» **EXERCISE AIM**:
An acceptable answer repeats exactly the line with "run -p 8080:80" and each line after it through the end of the entries, and includes nothing else.

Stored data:
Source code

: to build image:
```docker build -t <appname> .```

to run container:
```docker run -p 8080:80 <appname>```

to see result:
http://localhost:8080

» **ANSWER TO THIS PROBLEM**:
```docker run -p 8080:80 <appname>```

to see result:
http://localhost:8080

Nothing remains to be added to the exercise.